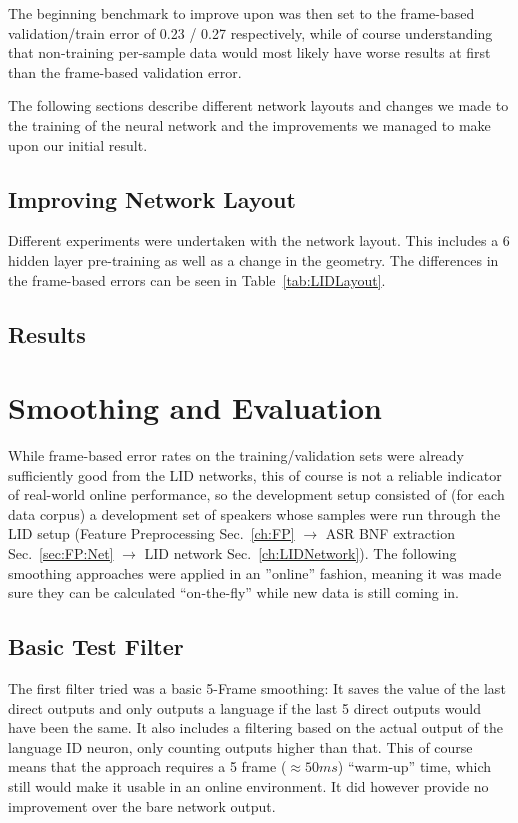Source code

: The beginning benchmark to improve upon was then set to the frame-based validation/train error of 0.23 / 0.27 respectively, while of course understanding that non-training per-sample data would most likely have worse results at first than the frame-based validation error.

The following sections describe different network layouts and changes we made to the training of the neural network and the improvements we managed to make upon our initial result.

\section{Improving Network Layout}
\label{sec:LIDNetwork:Layout}

Different experiments were undertaken with the network layout. This includes a 6 hidden layer pre-training as well as a change in the geometry. The differences in the frame-based errors can be seen in Table~\ref{tab:LIDLayout}. 

\section{Results}
\label{sec:LIDNetwork:Results}


\chapter{Smoothing and Evaluation}
\label{ch:eval}

While frame-based error rates on the training/validation sets were already sufficiently good from the LID networks, this of course is not a reliable indicator of real-world online performance, so the development setup consisted of (for each data corpus) a development set of speakers whose samples were run through the LID setup (Feature Preprocessing Sec.~\ref{ch:FP} $\rightarrow$ ASR BNF extraction Sec.~\ref{sec:FP:Net} $\rightarrow$ LID network Sec.~\ref{ch:LIDNetwork}). The following smoothing approaches were applied in an ''online'' fashion, meaning it was made sure they can be calculated ``on-the-fly'' while new data is still coming in.

\section{Basic Test Filter}
\label{sec:eval:basic}

The first filter tried was a basic 5-Frame smoothing: It saves the value of the last direct outputs and only outputs a language if the last 5 direct outputs would have been the same. It also includes a filtering based on the actual output of the language ID neuron, only counting outputs higher than that. This of course means that the approach requires a 5 frame (\(\approx 50 ms\)) ``warm-up'' time, which still would make it usable in an online environment. It did however provide no improvement over the bare network output.


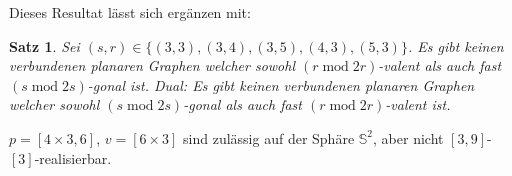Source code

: \documentclass[10pt, notheorems]{beamer}
\newtheorem{theorem}{Satz}[section]
\newcommand{\set}[1]{\{ #1 \}}
\newcommand{\sphere}{\mathbb{S}}
\renewcommand{\mod}{\operatorname{mod}}
\begin{document}
\begin{frame}
  Dieses Resultat lässt sich ergänzen mit:
  \begin{theorem}
    Sei $(s, r) \in \set{(3, 3), (3, 4), (3, 5), (4, 3), (5, 3)}$. Es gibt keinen verbundenen planaren Graphen welcher sowohl $(r \mod 2r)$-valent als auch fast $(s \mod 2s)$-gonal ist. Dual: Es gibt keinen verbundenen planaren Graphen welcher sowohl $(s \mod 2s)$-gonal als auch fast $(r \mod 2r)$-valent ist. 
  \end{theorem}

  \begin{example}
    $p = [4 \times 3, 6]$, $v = [6 \times 3]$ sind zulässig auf der Sphäre $\sphere^2$, aber nicht $[3, 9]$-$[3]$-realisierbar.
  \end{example}
\end{frame}
\end{document}
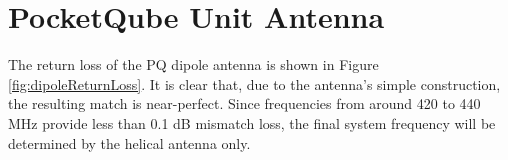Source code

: \graphicspath{{./figures}}

\section{PocketQube Unit Antenna}

The return loss of the PQ dipole antenna is shown in Figure \ref{fig:dipoleReturnLoss}. It is clear that, due to the antenna's simple construction, the resulting match is near-perfect. Since frequencies from around 420 to 440 MHz provide less than 0.1 dB mismatch loss, the final system frequency will be determined by the helical antenna only.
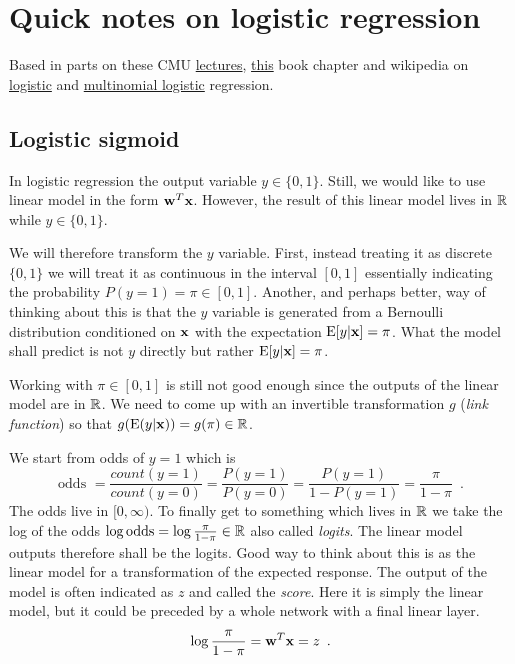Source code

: 
\clearpage

\section{Quick notes on logistic regression}

Based in parts on these CMU \href{https://www.stat.cmu.edu/~cshalizi/uADA/12/lectures/ch12.pdf}{lectures}, \href{https://www.sagepub.com/sites/default/files/upm-binaries/21121_Chapter_15.pdf}{this} book chapter and wikipedia on \href{https://en.wikipedia.org/wiki/Logistic_regression}{logistic} and \href{https://en.wikipedia.org/wiki/Multinomial_logistic_regression}{multinomial logistic} regression.


\subsection{Logistic sigmoid}

In logistic regression the output variable $y \in \{0, 1\}$.
Still, we would like to use linear model in the form $\mathbf{w}^T \mathbf{x}$. 
However, the result of this linear model lives in $\mathbb{R}$ while $y \in \{0, 1\}$.


We will therefore transform the $y$ variable.
First, instead treating it as discrete $\{0, 1\}$ we will treat it as continuous
in the interval $[0, 1]$ essentially indicating the probability $P(y=1) = \pi \in [0,1]$.
Another, and perhaps better, way of thinking about this is that the $y$ variable is generated from a Bernoulli distribution conditioned on $\mathbf{x}$ with the expectation $\mathrm{E}[y | \mathbf{x}] = \pi$. What the model shall predict is not $y$ directly but rather $\mathrm{E}[y | \mathbf{x}] = \pi$.


Working with $\pi \in [0,1]$ is still not good enough since the outputs of the linear model are in $\mathbb{R}$. We need to come up with an invertible transformation $g$ (\emph{link function}) so that $g(\mathrm{E}(y | \mathbf{x})) = g(\pi) \in \mathbb{R}$.

We start from odds of $y=1$ which is 
$$ \text{odds } = \frac{count(y=1)}{count(y=0)} = \frac{P(y=1)}{P(y=0)} = \frac{P(y=1)}{1- P(y=1)} = \frac{\pi}{1-\pi} \enspace .$$
The odds live in $[0, \infty)$.
To finally get to something which lives in $\mathbb{R}$ we take the log of the odds $\log \text{odds} = \log \frac{\pi}{1-\pi} \in \mathbb{R}$ also called \emph{logits}.
The linear model outputs therefore shall be the logits.
Good way to think about this is as the linear model for a transformation of the expected response. The output of the model is often indicated as $z$ and called the \emph{score}. Here it is simply the linear model, but it could be preceded by a whole network with a final linear layer.
\begin{equation}
\log \frac{\pi}{1-\pi} = \mathbf{w}^T \mathbf{x} = z \enspace .
\end{equation}

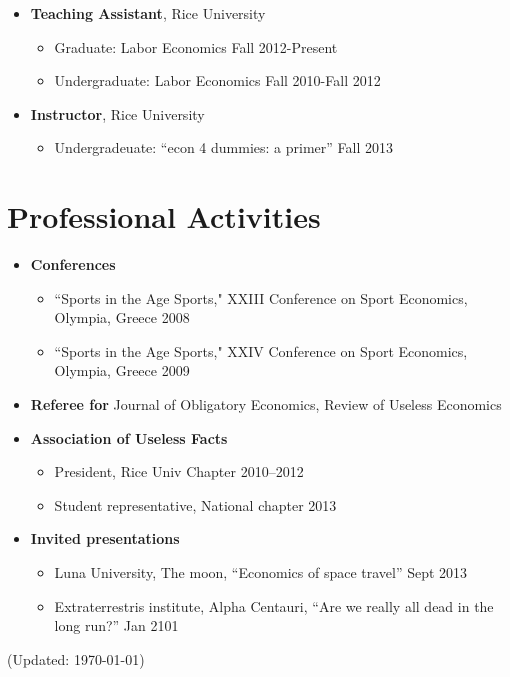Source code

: \documentclass{article}[12]
\begin{document}
\begin{itemize}[itemsep=0.5em]
    
    \item \textbf{Teaching Assistant}, Rice University 
    \begin{itemize}
        \item Graduate: Labor Economics \hfill Fall 2012-Present 
        \item Undergraduate: Labor Economics \hfill Fall 2010-Fall 2012
    \end{itemize}
    
    \item \textbf{Instructor}, Rice University
    \begin{itemize}
        \item Undergradeuate: ``econ 4 dummies: a primer''  \hfill Fall 2013
    \end{itemize}

\end{itemize}


\section{Professional Activities}

\begin{itemize}[itemsep=0.5em]

    \item \textbf{Conferences}
    \begin{itemize}
        \item ``Sports in the Age Sports," XXIII Conference on Sport Economics, Olympia, Greece \hfill 2008
        \item ``Sports in the Age Sports," XXIV Conference on Sport Economics, Olympia, Greece \hfill 2009
    \end{itemize}

    \item \textbf{Referee for} Journal of Obligatory Economics, Review of Useless Economics
    
    \item \textbf{Association of Useless Facts}
    \begin{itemize}
        \item President, Rice Univ Chapter \hfill 2010--2012
        \item Student representative, National chapter \hfill 2013
    \end{itemize}
    
    \item \textbf{Invited presentations}
    \begin{itemize}
        \item Luna University, The moon, ``Economics of space travel'' \hfill Sept 2013
        \item Extraterrestris institute, Alpha Centauri, ``Are we really all dead in the long run?'' \hfill Jan 2101
    \end{itemize}
    
\end{itemize}

\vfill

\begin{center}
(Updated: \mydate\today)
\end{center}
\end{document}

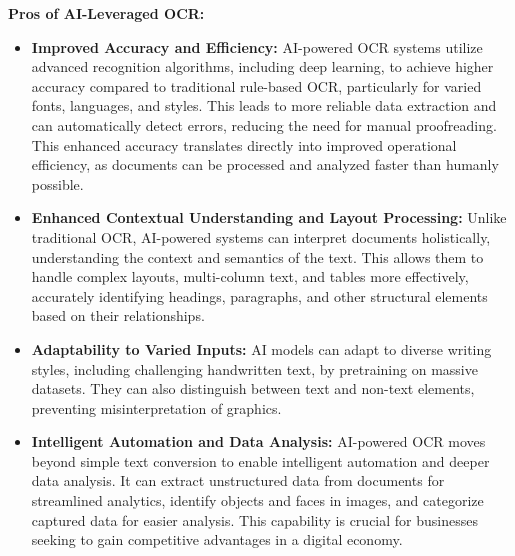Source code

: \textbf{Pros of AI-Leveraged OCR:}
\begin{itemize}
    \item \textbf{Improved Accuracy and Efficiency:} AI-powered OCR systems utilize advanced recognition algorithms, including deep learning, to achieve higher accuracy compared to traditional rule-based OCR, particularly for varied fonts, languages, and styles. This leads to more reliable data extraction and can automatically detect errors, reducing the need for manual proofreading. This enhanced accuracy translates directly into improved operational efficiency, as documents can be processed and analyzed faster than humanly possible.
    \item \textbf{Enhanced Contextual Understanding and Layout Processing:} Unlike traditional OCR, AI-powered systems can interpret documents holistically, understanding the context and semantics of the text. This allows them to handle complex layouts, multi-column text, and tables more effectively, accurately identifying headings, paragraphs, and other structural elements based on their relationships.
    \item \textbf{Adaptability to Varied Inputs:} AI models can adapt to diverse writing styles, including challenging handwritten text, by pretraining on massive datasets. They can also distinguish between text and non-text elements, preventing misinterpretation of graphics.
    \item \textbf{Intelligent Automation and Data Analysis:} AI-powered OCR moves beyond simple text conversion to enable intelligent automation and deeper data analysis. It can extract unstructured data from documents for streamlined analytics, identify objects and faces in images, and categorize captured data for easier analysis. This capability is crucial for businesses seeking to gain competitive advantages in a digital economy.
\end{itemize}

§ §

**PROBLEM DETAILS:** Find the string "lives" in the listing and copy every line in which it occurs.

**SOLUTION:**
However, the result of this linear model lives in $\mathbb{R}$ while $y \in \{0, 1\}$.
To finally get to something which lives in $\mathbb{R}$ we take the log of the odds $\log \text{odds} = \log \frac{\pi}{1-\pi} \in \mathbb{R}$ also called \emph{logits}.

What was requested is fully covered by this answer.